Last week, I discussed my newfound awareness of the core in its entirety at the the Yoga Tune Up® Core Integration Immersion. This week, I’ll discuss how I came to terms with all of the incredible things my core can do for me, and let go of the shame I felt for my belly.
Honor the Curve of Your Spine
Since my very first days practicing yoga, I had appreciated the notion of awareness through various meditative practices involving the breath. I was getting better at sitting or lying down and focusing on the in and out of my breath. But the core immersion took me to a new and unexpected place. I don’t believe that before the core immersion, I had actually been aware of my spine. I knew in general that the core was not one thing, but many things, I knew, intellectually at least, that it was composed of the entire mid-range set of muscles that surrounded my core like a cumberbund: the rectus abdominis, of course, but also, the transverse abdominis, and the internal and external obliques. But my spine, awareness of my spine? That was something I had never, ever contemplated.
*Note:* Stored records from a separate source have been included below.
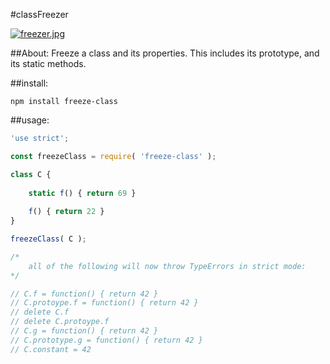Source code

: #classFreezer

[![freezer.jpg](https://s29.postimg.org/gjwm9hhmv/freezer.jpg)](https://postimg.org/image/6zczmlsar/)

##About:
Freeze a class and its properties. This includes its prototype, and its static methods.


##install:

```
npm install freeze-class
```

##usage:

```.js
'use strict';

const freezeClass = require( 'freeze-class' );

class C {
	
	static f() { return 69 }
	
	f() { return 22 }
}

freezeClass( C );

/*
	all of the following will now throw TypeErrors in strict mode:
*/

// C.f = function() { return 42 }
// C.protoype.f = function() { return 42 }
// delete C.f
// delete C.protoype.f
// C.g = function() { return 42 }
// C.prototype.g = function() { return 42 }
// C.constant = 42
```
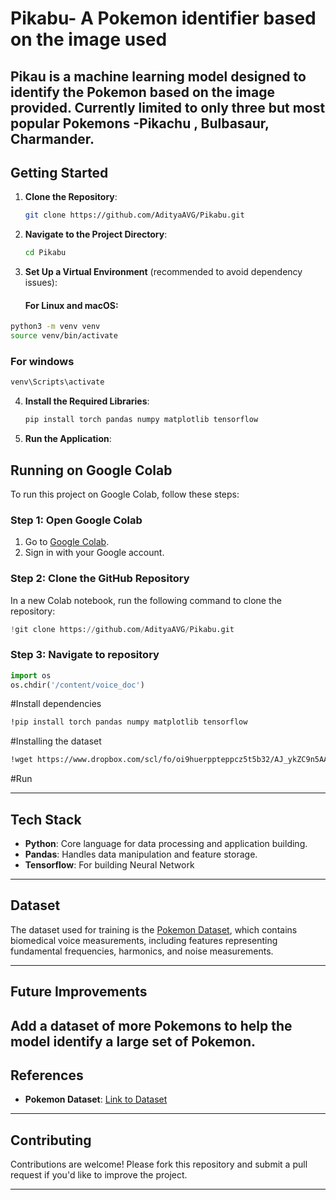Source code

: # **Pikabu- A Pokemon identifier based on the image used**

**Pikau** is a machine learning model designed to identify the Pokemon based on the image provided. Currently limited to only three but most popular Pokemons -Pikachu , Bulbasaur, Charmander.
---

## **Getting Started**

1. **Clone the Repository**:
    ```bash
    git clone https://github.com/AdityaAVG/Pikabu.git
    ```
2. **Navigate to the Project Directory**:
    ```bash
    cd Pikabu
    ```
3. **Set Up a Virtual Environment** (recommended to avoid dependency issues):
    #### **For Linux and macOS**:
```bash
python3 -m venv venv
source venv/bin/activate
```
### For windows
```bash
venv\Scripts\activate
```
4. **Install the Required Libraries**:
    ```bash
    pip install torch pandas numpy matplotlib tensorflow

    ```
5. **Run the Application**:

## **Running on Google Colab**

To run this project on Google Colab, follow these steps:

### **Step 1: Open Google Colab**
1. Go to [Google Colab](https://colab.research.google.com/).
2. Sign in with your Google account.

### **Step 2: Clone the GitHub Repository**
In a new Colab notebook, run the following command to clone the repository:

```python
!git clone https://github.com/AdityaAVG/Pikabu.git
```

### **Step 3: Navigate to repository**
```python
import os
os.chdir('/content/voice_doc')
```
#Install dependencies
```bash
!pip install torch pandas numpy matplotlib tensorflow
```

#Installing the dataset 
```bash
!wget https://www.dropbox.com/scl/fo/oi9huerppteppcz5t5b32/AJ_ykZC9n5AA0BJat_LlnYI?rlkey=uas4cay1272poo2jc6gf0n5rp&e=2&st=7v2lw3ud O -data
```


#Run



---

## **Tech Stack**

- **Python**: Core language for data processing and application building.
- **Pandas**: Handles data manipulation and feature storage.
- **Tensorflow**: For building Neural Network 

---

## **Dataset**

The dataset used for training is the [Pokemon Dataset](https://www.dropbox.com/scl/fo/oi9huerppteppcz5t5b32/AJ_ykZC9n5AA0BJat_LlnYI?rlkey=uas4cay1272poo2jc6gf0n5rp&e=2&st=7v2lw3ud), which contains biomedical voice measurements, including features representing fundamental frequencies, harmonics, and noise measurements.

---


## **Future Improvements**

Add a dataset of more Pokemons to help the model identify a large set of Pokemon.
---

## **References**

- **Pokemon Dataset**: [Link to Dataset](https://www.dropbox.com/scl/fo/oi9huerppteppcz5t5b32/AJ_ykZC9n5AA0BJat_LlnYI?rlkey=uas4cay1272poo2jc6gf0n5rp&e=2&st=7v2lw3ud)

---

## **Contributing**

Contributions are welcome! Please fork this repository and submit a pull request if you'd like to improve the project.

---
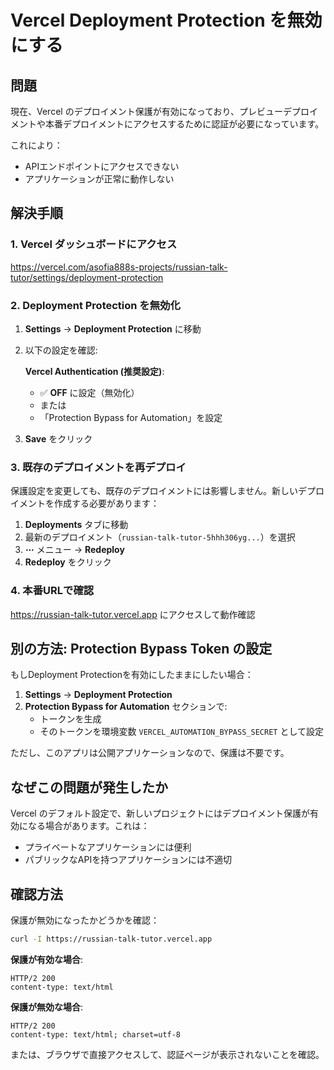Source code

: # Vercel Deployment Protection を無効にする

## 問題

現在、Vercel のデプロイメント保護が有効になっており、プレビューデプロイメントや本番デプロイメントにアクセスするために認証が必要になっています。

これにより：
- APIエンドポイントにアクセスできない
- アプリケーションが正常に動作しない

## 解決手順

### 1. Vercel ダッシュボードにアクセス

https://vercel.com/asofia888s-projects/russian-talk-tutor/settings/deployment-protection

### 2. Deployment Protection を無効化

1. **Settings** → **Deployment Protection** に移動
2. 以下の設定を確認:

   **Vercel Authentication (推奨設定)**:
   - ✅ **OFF** に設定（無効化）
   - または
   - 「Protection Bypass for Automation」を設定

3. **Save** をクリック

### 3. 既存のデプロイメントを再デプロイ

保護設定を変更しても、既存のデプロイメントには影響しません。新しいデプロイメントを作成する必要があります：

1. **Deployments** タブに移動
2. 最新のデプロイメント（`russian-talk-tutor-5hhh306yg...`）を選択
3. **⋯** メニュー → **Redeploy**
4. **Redeploy** をクリック

### 4. 本番URLで確認

https://russian-talk-tutor.vercel.app にアクセスして動作確認

## 別の方法: Protection Bypass Token の設定

もしDeployment Protectionを有効にしたままにしたい場合：

1. **Settings** → **Deployment Protection**
2. **Protection Bypass for Automation** セクションで:
   - トークンを生成
   - そのトークンを環境変数 `VERCEL_AUTOMATION_BYPASS_SECRET` として設定

ただし、このアプリは公開アプリケーションなので、保護は不要です。

## なぜこの問題が発生したか

Vercel のデフォルト設定で、新しいプロジェクトにはデプロイメント保護が有効になる場合があります。これは：
- プライベートなアプリケーションには便利
- パブリックなAPIを持つアプリケーションには不適切

## 確認方法

保護が無効になったかどうかを確認：

```bash
curl -I https://russian-talk-tutor.vercel.app
```

**保護が有効な場合**:
```
HTTP/2 200
content-type: text/html
```

**保護が無効な場合**:
```
HTTP/2 200
content-type: text/html; charset=utf-8
```

または、ブラウザで直接アクセスして、認証ページが表示されないことを確認。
I somehow thought that this circular band of muscles woven through and hydrated by our precious fascia was all that was necessary to support the spine.
After each series of breath-filled movement, we lay on our backs and “checked–in.” Encouraged to notice my spine, I now felt the lumber curve as more curvy and more alive. My thoracic spine, surrounded by my upper back, spread deliciously onto the mat with more assurance and my cervical spine, or neck region seemed more relaxed. And my lower, front ribs seemed to relax down as well.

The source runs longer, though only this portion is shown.